Nanotechnology

Nanotechnology is an umbrella term that covers the design, characterization, production and application of structures, devices and systems by controlling shape and size at nanometer scale. Nanotechnology holds the promise of leading to the development of smart nano and micro devices and systems and to radical breakthroughs in vital fields such as healthcare, energy, environment and manufacturing.

Micro- and Nanoelectronics

Micro- and Nanoelectronics deal with semiconductor components and/or highly miniaturized electronic subsystems and their integration in larger products and systems. They include the fabrication, the design, the packaging and test from nano-scale transistors to micro-scale systems integrating multiple functions on a chip.

Industrial Biotechnology

Industrial Biotechnology or white biotechnology is the application of biotechnology for the industrial processing and production of chemicals, materials and fuels. It includes the practice of using microorganisms or components of micro-organisms like enzymes to generate industrially useful products in a more efficient way (e.g. less energy use, or less by-products), or generate substances and chemical building blocks with specific capabilities that conventional petrochemical processes cannot provide. There are many examples of such biobased products already on the market. The most mature applications are related to enzymes used in the food, feed and detergents sectors. More recent applications include the production of biochemicals and biopolymers from agricultural or forest wastes.

Photonics

Photonics is a multidisciplinary domain dealing with light, encompassing its generation, detection and management. Among other things it provides the technological basis for the economic conversion of sunlight to electricity which is important for the production of renewable energy, and a variety of electronic components and equipment such as photodiodes, LEDs and lasers.

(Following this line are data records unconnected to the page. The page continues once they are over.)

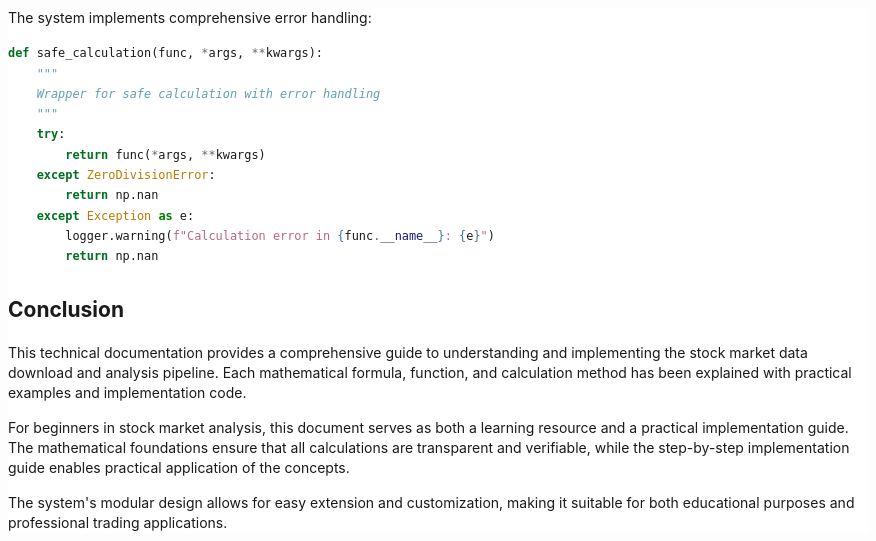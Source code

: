 The system implements comprehensive error handling:

```python
def safe_calculation(func, *args, **kwargs):
    """
    Wrapper for safe calculation with error handling
    """
    try:
        return func(*args, **kwargs)
    except ZeroDivisionError:
        return np.nan
    except Exception as e:
        logger.warning(f"Calculation error in {func.__name__}: {e}")
        return np.nan
```

## Conclusion

This technical documentation provides a comprehensive guide to understanding and implementing the stock market data download and analysis pipeline. Each mathematical formula, function, and calculation method has been explained with practical examples and implementation code.

For beginners in stock market analysis, this document serves as both a learning resource and a practical implementation guide. The mathematical foundations ensure that all calculations are transparent and verifiable, while the step-by-step implementation guide enables practical application of the concepts.

The system's modular design allows for easy extension and customization, making it suitable for both educational purposes and professional trading applications.
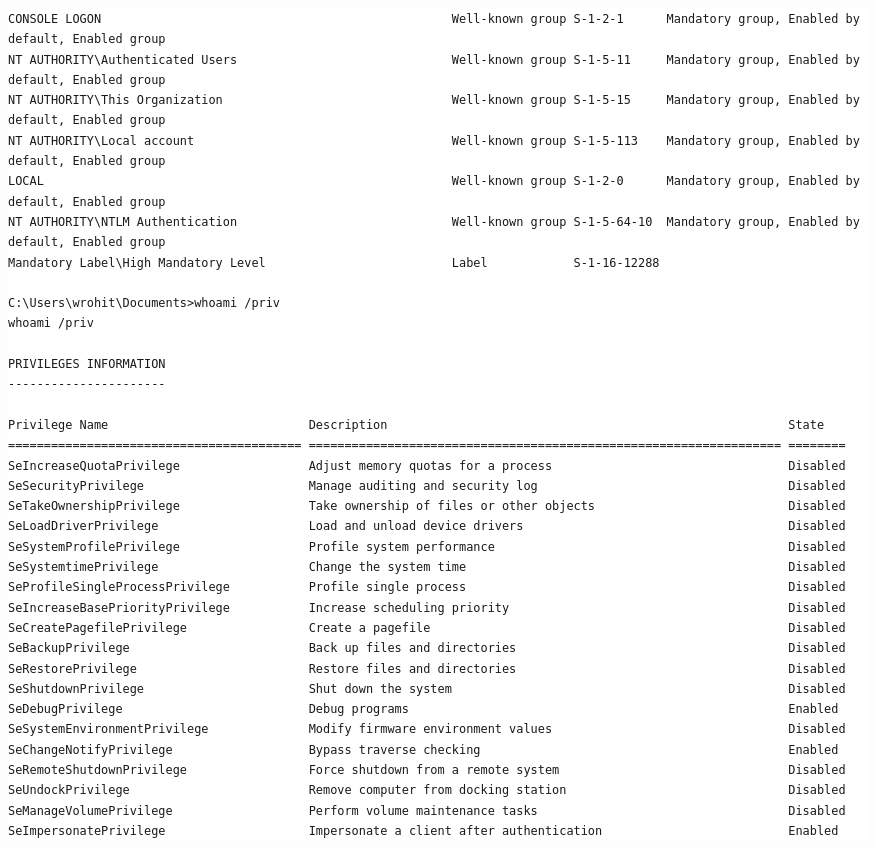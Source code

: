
 ```shell
CONSOLE LOGON                                                 Well-known group S-1-2-1      Mandatory group, Enabled by default, Enabled group
NT AUTHORITY\Authenticated Users                              Well-known group S-1-5-11     Mandatory group, Enabled by default, Enabled group
NT AUTHORITY\This Organization                                Well-known group S-1-5-15     Mandatory group, Enabled by default, Enabled group
NT AUTHORITY\Local account                                    Well-known group S-1-5-113    Mandatory group, Enabled by default, Enabled group
LOCAL                                                         Well-known group S-1-2-0      Mandatory group, Enabled by default, Enabled group
NT AUTHORITY\NTLM Authentication                              Well-known group S-1-5-64-10  Mandatory group, Enabled by default, Enabled group
Mandatory Label\High Mandatory Level                          Label            S-1-16-12288

C:\Users\wrohit\Documents>whoami /priv
whoami /priv

PRIVILEGES INFORMATION
----------------------

Privilege Name                            Description                                                        State
========================================= ================================================================== ========
SeIncreaseQuotaPrivilege                  Adjust memory quotas for a process                                 Disabled
SeSecurityPrivilege                       Manage auditing and security log                                   Disabled
SeTakeOwnershipPrivilege                  Take ownership of files or other objects                           Disabled
SeLoadDriverPrivilege                     Load and unload device drivers                                     Disabled
SeSystemProfilePrivilege                  Profile system performance                                         Disabled
SeSystemtimePrivilege                     Change the system time                                             Disabled
SeProfileSingleProcessPrivilege           Profile single process                                             Disabled
SeIncreaseBasePriorityPrivilege           Increase scheduling priority                                       Disabled
SeCreatePagefilePrivilege                 Create a pagefile                                                  Disabled
SeBackupPrivilege                         Back up files and directories                                      Disabled
SeRestorePrivilege                        Restore files and directories                                      Disabled
SeShutdownPrivilege                       Shut down the system                                               Disabled
SeDebugPrivilege                          Debug programs                                                     Enabled
SeSystemEnvironmentPrivilege              Modify firmware environment values                                 Disabled
SeChangeNotifyPrivilege                   Bypass traverse checking                                           Enabled
SeRemoteShutdownPrivilege                 Force shutdown from a remote system                                Disabled
SeUndockPrivilege                         Remove computer from docking station                               Disabled
SeManageVolumePrivilege                   Perform volume maintenance tasks                                   Disabled
SeImpersonatePrivilege                    Impersonate a client after authentication                          Enabled
```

Advanced Manufacturing Technology

Advanced Manufacturing Technology encompasses the use of innovative technology to improve products or processes that drive innovation. It covers two types of technologies: process technology that is used to produce any of the other five KETs, and process technology that is based on robotics, automation technology or computer-integrated manufacturing. For the former, such process technology typically relates to production apparatus, equipment and procedures for the manufacture of specific materials and components. For the latter, process technology includes measuring, control and testing devices for machines, machine tools and various areas of automated or IT-based manufacturing technology.

Quantum Technology

The quantum technology market is expected to grow to more than 65 billion USD in the next 20 years; by 2050 the global market is likely to be worth 300 billion USD. The Netherlands has just published its National Agenda for Quantum Technology and presents the Netherlands as a world-leading centre and hub for quantum technology: the Quantum Delta NL, or QΔNL for short. The Netherlands strengths in quantum are: i) cutting edge universities and knowledge institutions research in the fields of qubits, quantum internet, quantum algorithms and post-quantum cryptography; ii) a target country for commercial investors in quantum technologies; iii) offer further development to talent from all parts of the world; iv) being strong in systems engineering and in combining technologies to form operational systems.

Social acceptance and ethical aspects of quantum technology are also very important. The agenda sets out four sector-wide action lines: i) realization of research and innovation breakthroughs; ii) ecosystem development, market creation and infrastructure; iii) human capital; iv) starting social dialogue. The agenda additionally defines three ambitious unifying catalyst programmes (CAT programmes), designed to expedite the social and market introduction of quantum technology by utilizing demonstrator facilities that make the technology tangible and give end users and researchers the opportunity to gain experience with its use. The programmes also have a cohesive function, bringing together the four action lines, the ecosystem actors, and the scientific and user communities. A national help desk will be set up to guide anyone who wants to do something with quantum technology to appropriate parties in the Netherlands.

Artificial Intelligence

The Netherlands has the talent, the world-class research and the longstanding tradition in AI education to be one of the world's top ranked countries in terms of innovation power.

The Dutch ministry of Economic Affairs and Climate Policy is providing the Nederlandse AI Coalitie (Dutch AI Coalition) with an additional 23.5 million euros in funding. The money is intended for exploring and developing applications. At its launch last October, the public-private partnership received 64 million euros 'start-up capital'.

In June 2020, the ministry of Education, Culture and Science announced earmarking 7.5 million euros for AI research programs within the Nationale Wetenschapsagenda (NWA, Dutch National Research Agenda) framework. With additional funding of other ministries, the NWA budget for AI research comes to 15 million euros this year.

The AI Coalitie aspires to invest one billion euros spread out over seven years, and is asking the government to match that amount.

Advanced Materials

Advanced Materials lead both to new reduced cost substitutes to existing materials and to new higher added-value products and services. Advanced Materials offer major improvements in a wide variety of different fields, e.g. in aerospace, transport, building and health care. They facilitate recycling, lowering the carbon footprint and energy demand as well as limiting the need for raw materials that are scarce in Europe.